* TASK DIRECTIONS *
Each line from the start of the entries through the line that contains "Lorem ipsum dolor sit amet, consectetur" should be output exactly, please.

* ENTRIES PROVIDED *
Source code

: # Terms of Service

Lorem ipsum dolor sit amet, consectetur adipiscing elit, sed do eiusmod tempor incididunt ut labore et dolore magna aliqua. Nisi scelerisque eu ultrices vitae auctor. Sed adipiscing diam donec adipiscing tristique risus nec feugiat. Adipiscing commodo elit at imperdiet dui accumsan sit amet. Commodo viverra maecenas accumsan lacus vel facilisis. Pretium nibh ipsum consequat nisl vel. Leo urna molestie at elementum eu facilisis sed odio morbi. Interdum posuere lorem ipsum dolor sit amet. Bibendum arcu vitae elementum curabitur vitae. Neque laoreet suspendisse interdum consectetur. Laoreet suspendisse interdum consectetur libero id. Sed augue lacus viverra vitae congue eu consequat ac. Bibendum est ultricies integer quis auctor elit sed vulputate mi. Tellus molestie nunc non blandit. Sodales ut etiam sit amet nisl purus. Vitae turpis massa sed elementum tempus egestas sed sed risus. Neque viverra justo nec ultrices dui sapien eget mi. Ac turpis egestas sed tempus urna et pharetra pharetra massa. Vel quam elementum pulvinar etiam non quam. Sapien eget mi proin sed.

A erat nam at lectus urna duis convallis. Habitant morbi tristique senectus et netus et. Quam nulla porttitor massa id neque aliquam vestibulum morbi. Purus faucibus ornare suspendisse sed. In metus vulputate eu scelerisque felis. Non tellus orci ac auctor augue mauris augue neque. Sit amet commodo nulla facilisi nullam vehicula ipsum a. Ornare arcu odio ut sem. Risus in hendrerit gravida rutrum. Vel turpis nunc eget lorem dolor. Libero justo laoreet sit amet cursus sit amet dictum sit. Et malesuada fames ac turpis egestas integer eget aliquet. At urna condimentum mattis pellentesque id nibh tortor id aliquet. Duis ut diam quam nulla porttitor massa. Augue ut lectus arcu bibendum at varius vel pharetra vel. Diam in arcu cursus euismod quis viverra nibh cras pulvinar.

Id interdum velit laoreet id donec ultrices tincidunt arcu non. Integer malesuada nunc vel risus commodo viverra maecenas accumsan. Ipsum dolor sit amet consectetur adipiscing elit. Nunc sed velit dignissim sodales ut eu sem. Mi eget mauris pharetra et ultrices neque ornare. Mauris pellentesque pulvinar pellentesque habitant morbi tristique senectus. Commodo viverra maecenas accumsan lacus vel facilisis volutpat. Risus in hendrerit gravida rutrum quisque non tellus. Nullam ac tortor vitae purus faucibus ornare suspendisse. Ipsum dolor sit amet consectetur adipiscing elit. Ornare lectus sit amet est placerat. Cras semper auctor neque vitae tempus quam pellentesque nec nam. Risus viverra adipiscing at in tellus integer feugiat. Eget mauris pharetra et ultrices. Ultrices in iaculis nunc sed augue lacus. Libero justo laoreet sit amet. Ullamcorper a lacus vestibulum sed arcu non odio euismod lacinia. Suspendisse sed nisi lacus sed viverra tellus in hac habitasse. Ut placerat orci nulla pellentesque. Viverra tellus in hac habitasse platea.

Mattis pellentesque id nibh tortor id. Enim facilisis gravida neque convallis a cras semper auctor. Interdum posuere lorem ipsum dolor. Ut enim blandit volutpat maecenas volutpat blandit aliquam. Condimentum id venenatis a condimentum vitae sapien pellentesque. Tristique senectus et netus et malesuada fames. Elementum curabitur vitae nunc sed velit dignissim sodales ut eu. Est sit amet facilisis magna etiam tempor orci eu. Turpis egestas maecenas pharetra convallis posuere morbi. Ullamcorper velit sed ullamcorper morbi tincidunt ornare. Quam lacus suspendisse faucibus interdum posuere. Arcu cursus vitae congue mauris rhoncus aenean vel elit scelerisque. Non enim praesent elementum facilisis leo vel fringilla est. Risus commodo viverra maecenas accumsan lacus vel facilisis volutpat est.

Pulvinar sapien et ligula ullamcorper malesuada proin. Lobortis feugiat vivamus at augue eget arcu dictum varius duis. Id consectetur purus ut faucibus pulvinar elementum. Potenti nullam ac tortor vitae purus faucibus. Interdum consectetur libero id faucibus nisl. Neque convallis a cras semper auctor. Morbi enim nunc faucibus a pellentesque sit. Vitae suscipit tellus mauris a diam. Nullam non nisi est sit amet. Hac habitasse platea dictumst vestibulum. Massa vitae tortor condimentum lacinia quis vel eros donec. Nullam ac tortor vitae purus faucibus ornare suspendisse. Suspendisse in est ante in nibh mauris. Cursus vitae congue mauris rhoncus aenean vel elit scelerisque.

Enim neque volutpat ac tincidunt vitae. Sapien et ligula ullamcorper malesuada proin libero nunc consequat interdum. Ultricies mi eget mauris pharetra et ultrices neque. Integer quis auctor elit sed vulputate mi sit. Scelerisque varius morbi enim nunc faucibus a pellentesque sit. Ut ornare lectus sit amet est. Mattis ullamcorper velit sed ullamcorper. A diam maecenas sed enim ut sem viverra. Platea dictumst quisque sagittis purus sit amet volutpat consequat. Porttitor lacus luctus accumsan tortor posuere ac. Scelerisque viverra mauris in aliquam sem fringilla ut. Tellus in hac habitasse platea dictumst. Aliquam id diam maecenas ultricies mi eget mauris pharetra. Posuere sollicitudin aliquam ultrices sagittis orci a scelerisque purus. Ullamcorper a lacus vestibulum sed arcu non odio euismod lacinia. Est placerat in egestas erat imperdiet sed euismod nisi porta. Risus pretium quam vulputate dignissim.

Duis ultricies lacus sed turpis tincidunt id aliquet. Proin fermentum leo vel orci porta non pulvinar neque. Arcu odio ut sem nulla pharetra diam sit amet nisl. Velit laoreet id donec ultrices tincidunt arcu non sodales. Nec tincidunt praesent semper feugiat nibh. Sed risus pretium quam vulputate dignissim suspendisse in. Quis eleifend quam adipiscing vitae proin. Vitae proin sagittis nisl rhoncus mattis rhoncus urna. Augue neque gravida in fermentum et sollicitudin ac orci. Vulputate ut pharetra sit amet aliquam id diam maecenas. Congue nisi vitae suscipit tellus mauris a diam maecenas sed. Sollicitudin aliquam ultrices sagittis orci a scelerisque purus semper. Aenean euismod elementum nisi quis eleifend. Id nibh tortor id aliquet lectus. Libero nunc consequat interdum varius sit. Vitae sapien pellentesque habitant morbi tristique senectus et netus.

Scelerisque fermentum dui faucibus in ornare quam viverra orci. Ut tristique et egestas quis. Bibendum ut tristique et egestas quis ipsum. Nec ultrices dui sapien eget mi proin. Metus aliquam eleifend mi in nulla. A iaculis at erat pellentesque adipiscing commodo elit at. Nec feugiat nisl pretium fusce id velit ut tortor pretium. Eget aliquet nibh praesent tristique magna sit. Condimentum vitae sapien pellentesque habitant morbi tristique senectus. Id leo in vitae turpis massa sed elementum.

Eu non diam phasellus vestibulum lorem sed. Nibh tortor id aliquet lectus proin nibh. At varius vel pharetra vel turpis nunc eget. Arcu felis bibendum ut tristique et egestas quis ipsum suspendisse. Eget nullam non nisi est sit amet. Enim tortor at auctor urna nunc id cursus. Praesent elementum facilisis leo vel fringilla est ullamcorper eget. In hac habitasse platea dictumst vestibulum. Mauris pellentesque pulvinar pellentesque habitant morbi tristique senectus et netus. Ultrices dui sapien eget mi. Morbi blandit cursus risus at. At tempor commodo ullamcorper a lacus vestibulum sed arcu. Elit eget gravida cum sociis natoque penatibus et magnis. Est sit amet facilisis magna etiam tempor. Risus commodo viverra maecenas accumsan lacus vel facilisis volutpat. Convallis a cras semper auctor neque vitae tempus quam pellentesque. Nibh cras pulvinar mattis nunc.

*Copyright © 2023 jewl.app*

* YOUR SOLUTION *
Source code

: # Terms of Service

Lorem ipsum dolor sit amet, consectetur adipiscing elit, sed do eiusmod tempor incididunt ut labore et dolore magna aliqua. Nisi scelerisque eu ultrices vitae auctor. Sed adipiscing diam donec adipiscing tristique risus nec feugiat. Adipiscing commodo elit at imperdiet dui accumsan sit amet. Commodo viverra maecenas accumsan lacus vel facilisis. Pretium nibh ipsum consequat nisl vel. Leo urna molestie at elementum eu facilisis sed odio morbi. Interdum posuere lorem ipsum dolor sit amet. Bibendum arcu vitae elementum curabitur vitae. Neque laoreet suspendisse interdum consectetur. Laoreet suspendisse interdum consectetur libero id. Sed augue lacus viverra vitae congue eu consequat ac. Bibendum est ultricies integer quis auctor elit sed vulputate mi. Tellus molestie nunc non blandit. Sodales ut etiam sit amet nisl purus. Vitae turpis massa sed elementum tempus egestas sed sed risus. Neque viverra justo nec ultrices dui sapien eget mi. Ac turpis egestas sed tempus urna et pharetra pharetra massa. Vel quam elementum pulvinar etiam non quam. Sapien eget mi proin sed.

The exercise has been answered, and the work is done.